=== Work instruction ===
Return all the lines below exactly as written. Drop every picture.

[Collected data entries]
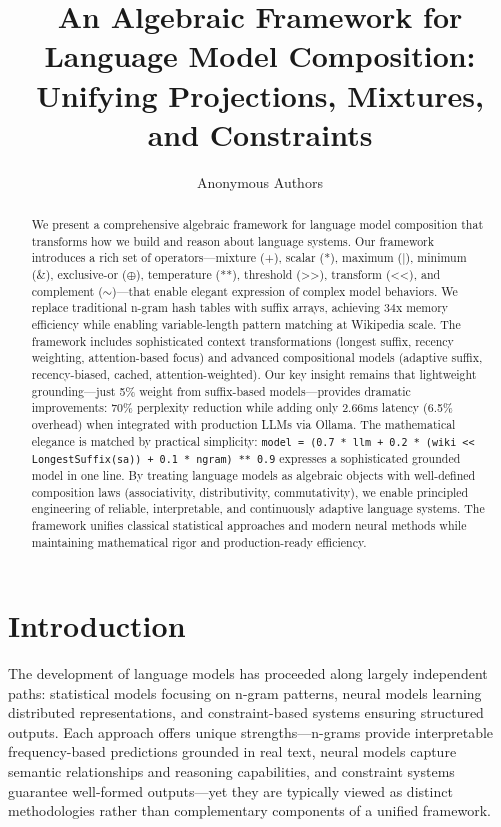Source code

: \documentclass{article}
\title{An Algebraic Framework for Language Model Composition: \\ Unifying Projections, Mixtures, and Constraints}
\author{Anonymous Authors}
\date{}
\theoremstyle{definition}
\begin{document}
\maketitle

\begin{abstract}
We present a comprehensive algebraic framework for language model composition that transforms how we build and reason about language systems. Our framework introduces a rich set of operators---mixture (+), scalar (*), maximum (|), minimum (\&), exclusive-or ($\oplus$), temperature (**), threshold (>>), transform (<<), and complement ($\sim$)---that enable elegant expression of complex model behaviors. We replace traditional n-gram hash tables with suffix arrays, achieving 34x memory efficiency while enabling variable-length pattern matching at Wikipedia scale. The framework includes sophisticated context transformations (longest suffix, recency weighting, attention-based focus) and advanced compositional models (adaptive suffix, recency-biased, cached, attention-weighted). Our key insight remains that lightweight grounding---just 5\% weight from suffix-based models---provides dramatic improvements: 70\% perplexity reduction while adding only 2.66ms latency (6.5\% overhead) when integrated with production LLMs via Ollama. The mathematical elegance is matched by practical simplicity: \texttt{model = (0.7 * llm + 0.2 * (wiki << LongestSuffix(sa)) + 0.1 * ngram) ** 0.9} expresses a sophisticated grounded model in one line. By treating language models as algebraic objects with well-defined composition laws (associativity, distributivity, commutativity), we enable principled engineering of reliable, interpretable, and continuously adaptive language systems. The framework unifies classical statistical approaches and modern neural methods while maintaining mathematical rigor and production-ready efficiency.
\end{abstract}

\section{Introduction}

The development of language models has proceeded along largely independent paths: statistical models focusing on n-gram patterns, neural models learning distributed representations, and constraint-based systems ensuring structured outputs. Each approach offers unique strengths---n-grams provide interpretable frequency-based predictions grounded in real text, neural models capture semantic relationships and reasoning capabilities, and constraint systems guarantee well-formed outputs---yet they are typically viewed as distinct methodologies rather than complementary components of a unified framework.
\end{document}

=== Result of the exercise ===
Source code

: \documentclass{article}
\title{An Algebraic Framework for Language Model Composition: \\ Unifying Projections, Mixtures, and Constraints}
\author{Anonymous Authors}
\date{}
\theoremstyle{definition}
\begin{document}
\maketitle

\begin{abstract}
We present a comprehensive algebraic framework for language model composition that transforms how we build and reason about language systems. Our framework introduces a rich set of operators---mixture (+), scalar (*), maximum (|), minimum (\&), exclusive-or ($\oplus$), temperature (**), threshold (>>), transform (<<), and complement ($\sim$)---that enable elegant expression of complex model behaviors. We replace traditional n-gram hash tables with suffix arrays, achieving 34x memory efficiency while enabling variable-length pattern matching at Wikipedia scale. The framework includes sophisticated context transformations (longest suffix, recency weighting, attention-based focus) and advanced compositional models (adaptive suffix, recency-biased, cached, attention-weighted). Our key insight remains that lightweight grounding---just 5\% weight from suffix-based models---provides dramatic improvements: 70\% perplexity reduction while adding only 2.66ms latency (6.5\% overhead) when integrated with production LLMs via Ollama. The mathematical elegance is matched by practical simplicity: \texttt{model = (0.7 * llm + 0.2 * (wiki << LongestSuffix(sa)) + 0.1 * ngram) ** 0.9} expresses a sophisticated grounded model in one line. By treating language models as algebraic objects with well-defined composition laws (associativity, distributivity, commutativity), we enable principled engineering of reliable, interpretable, and continuously adaptive language systems. The framework unifies classical statistical approaches and modern neural methods while maintaining mathematical rigor and production-ready efficiency.
\end{abstract}

\section{Introduction}

The development of language models has proceeded along largely independent paths: statistical models focusing on n-gram patterns, neural models learning distributed representations, and constraint-based systems ensuring structured outputs. Each approach offers unique strengths---n-grams provide interpretable frequency-based predictions grounded in real text, neural models capture semantic relationships and reasoning capabilities, and constraint systems guarantee well-formed outputs---yet they are typically viewed as distinct methodologies rather than complementary components of a unified framework.
\end{document}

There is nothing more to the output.